I am currently trying to move my calico based clusters to the new Dataplane V2, which is basically a managed Cilium offering. For local testing, I am running k3d with open source cilium installed, and created a set of NetworkPolicies (k8s native ones, not CiliumPolicies), which lock down the desired namespaces.
My current issue is, that when porting the same Policies on a GKE cluster (with DataPlane enabled), those same policies don't work.
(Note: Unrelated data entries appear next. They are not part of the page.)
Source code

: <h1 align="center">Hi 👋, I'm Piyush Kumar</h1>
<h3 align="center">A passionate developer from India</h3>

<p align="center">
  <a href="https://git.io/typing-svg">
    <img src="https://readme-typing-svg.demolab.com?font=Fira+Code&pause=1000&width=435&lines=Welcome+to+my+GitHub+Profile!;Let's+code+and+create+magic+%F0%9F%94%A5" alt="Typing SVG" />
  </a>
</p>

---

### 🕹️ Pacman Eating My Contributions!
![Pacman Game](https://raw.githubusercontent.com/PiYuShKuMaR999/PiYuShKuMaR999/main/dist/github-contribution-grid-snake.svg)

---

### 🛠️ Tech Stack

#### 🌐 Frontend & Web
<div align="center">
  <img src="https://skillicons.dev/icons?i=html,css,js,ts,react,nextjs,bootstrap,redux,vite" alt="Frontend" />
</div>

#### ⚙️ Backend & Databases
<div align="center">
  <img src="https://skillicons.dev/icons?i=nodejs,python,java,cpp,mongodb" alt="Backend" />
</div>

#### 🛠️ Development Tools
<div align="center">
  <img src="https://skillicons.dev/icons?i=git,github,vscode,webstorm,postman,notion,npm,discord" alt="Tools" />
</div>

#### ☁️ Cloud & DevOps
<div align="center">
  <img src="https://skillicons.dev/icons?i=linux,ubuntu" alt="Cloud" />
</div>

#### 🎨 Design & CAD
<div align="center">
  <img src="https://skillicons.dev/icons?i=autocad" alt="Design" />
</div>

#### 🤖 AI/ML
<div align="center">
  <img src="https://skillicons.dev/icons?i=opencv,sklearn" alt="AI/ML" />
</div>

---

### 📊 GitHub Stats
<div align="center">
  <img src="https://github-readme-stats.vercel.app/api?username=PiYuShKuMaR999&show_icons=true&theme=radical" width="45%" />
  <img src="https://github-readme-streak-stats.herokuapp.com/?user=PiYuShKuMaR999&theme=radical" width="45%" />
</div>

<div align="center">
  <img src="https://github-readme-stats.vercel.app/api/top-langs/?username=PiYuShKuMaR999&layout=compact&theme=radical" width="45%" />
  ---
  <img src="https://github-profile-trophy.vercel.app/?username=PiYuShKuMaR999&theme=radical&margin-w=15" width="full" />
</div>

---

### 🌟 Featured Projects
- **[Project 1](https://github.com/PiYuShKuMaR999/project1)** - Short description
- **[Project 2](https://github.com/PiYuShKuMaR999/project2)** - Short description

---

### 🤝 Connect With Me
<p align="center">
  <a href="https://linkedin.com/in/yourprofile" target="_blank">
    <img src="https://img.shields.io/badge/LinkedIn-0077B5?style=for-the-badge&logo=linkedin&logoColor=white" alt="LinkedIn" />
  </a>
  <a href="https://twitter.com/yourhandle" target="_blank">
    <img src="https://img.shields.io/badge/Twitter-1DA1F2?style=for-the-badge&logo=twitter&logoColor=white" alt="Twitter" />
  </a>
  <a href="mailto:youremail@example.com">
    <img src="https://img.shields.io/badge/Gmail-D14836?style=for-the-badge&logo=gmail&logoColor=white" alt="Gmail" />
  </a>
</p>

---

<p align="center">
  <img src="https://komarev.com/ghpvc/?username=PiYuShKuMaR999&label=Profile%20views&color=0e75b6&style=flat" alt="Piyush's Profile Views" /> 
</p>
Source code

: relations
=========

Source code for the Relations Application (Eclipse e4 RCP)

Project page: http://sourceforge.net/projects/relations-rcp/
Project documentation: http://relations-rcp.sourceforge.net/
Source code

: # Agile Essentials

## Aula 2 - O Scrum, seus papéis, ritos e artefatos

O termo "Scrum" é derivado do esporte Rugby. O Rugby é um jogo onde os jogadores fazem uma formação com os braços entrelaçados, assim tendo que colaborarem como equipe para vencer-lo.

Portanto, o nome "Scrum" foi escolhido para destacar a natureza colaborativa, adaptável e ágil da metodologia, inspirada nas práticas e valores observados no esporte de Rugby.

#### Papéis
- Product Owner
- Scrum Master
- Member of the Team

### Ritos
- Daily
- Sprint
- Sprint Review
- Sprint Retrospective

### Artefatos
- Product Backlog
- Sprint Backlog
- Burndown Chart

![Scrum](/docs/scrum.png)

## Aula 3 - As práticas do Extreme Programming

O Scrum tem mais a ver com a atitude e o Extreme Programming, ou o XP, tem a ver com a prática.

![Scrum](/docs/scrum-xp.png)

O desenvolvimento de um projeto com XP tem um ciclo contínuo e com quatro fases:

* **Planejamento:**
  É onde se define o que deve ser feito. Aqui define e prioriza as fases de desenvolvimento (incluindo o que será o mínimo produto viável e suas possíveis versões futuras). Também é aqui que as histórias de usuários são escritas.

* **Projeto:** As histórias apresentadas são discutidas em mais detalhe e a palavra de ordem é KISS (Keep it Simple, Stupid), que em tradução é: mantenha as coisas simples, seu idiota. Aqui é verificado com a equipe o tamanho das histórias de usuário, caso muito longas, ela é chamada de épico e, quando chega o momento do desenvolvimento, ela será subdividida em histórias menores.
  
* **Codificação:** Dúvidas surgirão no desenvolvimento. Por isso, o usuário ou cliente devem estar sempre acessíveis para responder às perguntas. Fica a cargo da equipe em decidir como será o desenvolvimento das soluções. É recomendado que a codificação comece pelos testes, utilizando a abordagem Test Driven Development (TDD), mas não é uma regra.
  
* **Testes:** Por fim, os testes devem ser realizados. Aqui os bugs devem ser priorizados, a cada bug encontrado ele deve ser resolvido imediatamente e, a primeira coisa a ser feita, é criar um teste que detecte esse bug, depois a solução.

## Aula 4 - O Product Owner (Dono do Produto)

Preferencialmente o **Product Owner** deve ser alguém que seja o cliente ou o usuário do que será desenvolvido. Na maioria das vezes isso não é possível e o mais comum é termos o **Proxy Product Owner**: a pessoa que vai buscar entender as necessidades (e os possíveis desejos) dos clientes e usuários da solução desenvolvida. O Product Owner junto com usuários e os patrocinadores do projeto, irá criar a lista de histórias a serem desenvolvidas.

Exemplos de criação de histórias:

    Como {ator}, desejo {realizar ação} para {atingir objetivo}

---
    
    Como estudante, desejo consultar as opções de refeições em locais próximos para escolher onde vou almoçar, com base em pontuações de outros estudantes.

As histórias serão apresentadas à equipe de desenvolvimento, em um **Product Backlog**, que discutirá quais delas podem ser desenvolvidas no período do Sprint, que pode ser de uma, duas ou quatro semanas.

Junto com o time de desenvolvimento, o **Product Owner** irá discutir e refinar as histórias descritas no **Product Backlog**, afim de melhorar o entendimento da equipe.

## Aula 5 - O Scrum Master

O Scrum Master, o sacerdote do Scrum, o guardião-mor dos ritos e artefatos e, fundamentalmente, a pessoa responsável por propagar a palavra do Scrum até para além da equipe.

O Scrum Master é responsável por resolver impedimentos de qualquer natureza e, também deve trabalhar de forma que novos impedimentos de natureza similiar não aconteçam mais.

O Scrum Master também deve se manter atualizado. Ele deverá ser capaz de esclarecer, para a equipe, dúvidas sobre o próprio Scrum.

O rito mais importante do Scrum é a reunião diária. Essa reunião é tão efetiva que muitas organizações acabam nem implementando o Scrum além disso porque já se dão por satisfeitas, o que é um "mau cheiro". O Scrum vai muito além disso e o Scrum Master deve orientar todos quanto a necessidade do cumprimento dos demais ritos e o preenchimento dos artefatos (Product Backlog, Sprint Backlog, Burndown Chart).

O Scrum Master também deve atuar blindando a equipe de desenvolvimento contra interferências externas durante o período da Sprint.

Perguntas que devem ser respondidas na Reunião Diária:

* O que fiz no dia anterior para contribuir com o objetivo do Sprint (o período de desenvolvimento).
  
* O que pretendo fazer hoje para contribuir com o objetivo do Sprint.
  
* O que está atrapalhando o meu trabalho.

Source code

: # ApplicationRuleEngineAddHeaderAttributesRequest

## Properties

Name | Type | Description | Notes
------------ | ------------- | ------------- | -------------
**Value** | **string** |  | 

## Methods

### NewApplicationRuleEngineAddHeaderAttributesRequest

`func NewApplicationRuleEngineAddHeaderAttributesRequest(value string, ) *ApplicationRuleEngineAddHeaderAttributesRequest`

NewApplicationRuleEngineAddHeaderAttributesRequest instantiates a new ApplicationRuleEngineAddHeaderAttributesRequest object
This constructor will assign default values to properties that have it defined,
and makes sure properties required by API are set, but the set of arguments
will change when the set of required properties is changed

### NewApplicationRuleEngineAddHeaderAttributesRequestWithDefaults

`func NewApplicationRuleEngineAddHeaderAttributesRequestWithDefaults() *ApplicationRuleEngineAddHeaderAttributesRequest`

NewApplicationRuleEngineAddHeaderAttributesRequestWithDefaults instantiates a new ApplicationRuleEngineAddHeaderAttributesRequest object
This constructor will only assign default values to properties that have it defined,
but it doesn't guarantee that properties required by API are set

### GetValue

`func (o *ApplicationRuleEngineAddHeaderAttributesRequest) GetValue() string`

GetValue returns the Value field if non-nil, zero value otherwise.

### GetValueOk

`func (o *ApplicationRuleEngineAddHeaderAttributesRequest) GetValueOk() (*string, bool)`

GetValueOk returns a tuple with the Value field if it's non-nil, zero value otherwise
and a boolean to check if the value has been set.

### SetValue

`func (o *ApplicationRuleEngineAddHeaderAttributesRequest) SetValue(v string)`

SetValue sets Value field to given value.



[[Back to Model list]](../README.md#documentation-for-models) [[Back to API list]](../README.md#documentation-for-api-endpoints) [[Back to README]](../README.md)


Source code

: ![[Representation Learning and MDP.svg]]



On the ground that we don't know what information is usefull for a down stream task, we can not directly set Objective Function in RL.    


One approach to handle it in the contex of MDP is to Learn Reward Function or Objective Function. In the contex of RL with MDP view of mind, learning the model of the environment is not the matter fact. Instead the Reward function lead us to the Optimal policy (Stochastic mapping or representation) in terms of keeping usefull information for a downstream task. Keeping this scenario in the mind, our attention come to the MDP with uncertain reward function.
As an example let's take a look into the connection between some app and a database:
---
kind: NetworkPolicy
apiVersion: networking.k8s.io/v1
metadata:
name: db-server.db-client
namespace: BAR
spec:
podSelector:
matchLabels:
policy.ory.sh/db: server
policyTypes:
- Ingress
ingress:
- ports: []
from:
- namespaceSelector:
matchLabels:
kubernetes.io/metadata.name: FOO
podSelector:
matchLabels:
policy.ory.sh/db: client
---
kind: NetworkPolicy
apiVersion: networking.k8s.io/v1
metadata:
name: db-client.db-server
namespace: FOO
spec:
podSelector:
matchLabels:
policy.ory.sh/db: client
policyTypes:
- Egress
egress:
- ports:
- port: 26257
protocol: TCP
to:
- namespaceSelector:
matchLabels:
kubernetes.io/metadata.name: BAR
podSelector:
matchLabels:
policy.ory.sh/db: server
Moreover, using GCP monitoring tools we can see the expected and actual effect the policies have on connectivity:
And logs from the application trying to connect to the DB, and getting denied:
{
"insertId": "FOO",
"jsonPayload": {
"count": 3,
"connection": {
"dest_port": 26257,
"src_port": 44506,
"dest_ip": "172.19.0.19",
"src_ip": "172.19.1.85",
"protocol": "tcp",
"direction": "egress"
},
"disposition": "deny",
"node_name": "FOO",
"src": {
"pod_name": "backoffice-automigrate-hwmhv",
"workload_kind": "Job",
"pod_namespace": "FOO",
"namespace": "FOO",
"workload_name": "backoffice-automigrate"
},
"dest": {
"namespace": "FOO",
"pod_namespace": "FOO",
"pod_name": "cockroachdb-0"
}
},
"resource": {
"type": "k8s_node",
"labels": {
"project_id": "FOO",
"node_name": "FOO",
"location": "FOO",
"cluster_name": "FOO"
}
},
"timestamp": "FOO",
"logName": "projects/FOO/logs/policy-action",
"receiveTimestamp": "FOO"
}
EDIT:
My local env is a k3d cluster created via:
k3d cluster create --image ${K3SIMAGE} --registry-use k3d-localhost -p "9090:30080@server:0" \
-p "9091:30443@server:0" foobar \
--k3s-arg=--kube-apiserver-arg="enable-admission-plugins=PodSecurityPolicy,NodeRestriction,ServiceAccount@server:0" \
--k3s-arg="--disable=traefik@server:0" \
--k3s-arg="--disable-network-policy@server:0" \
--k3s-arg="--flannel-backend=none@server:0" \
--k3s-arg=feature-gates="NamespaceDefaultLabelName=true@server:0"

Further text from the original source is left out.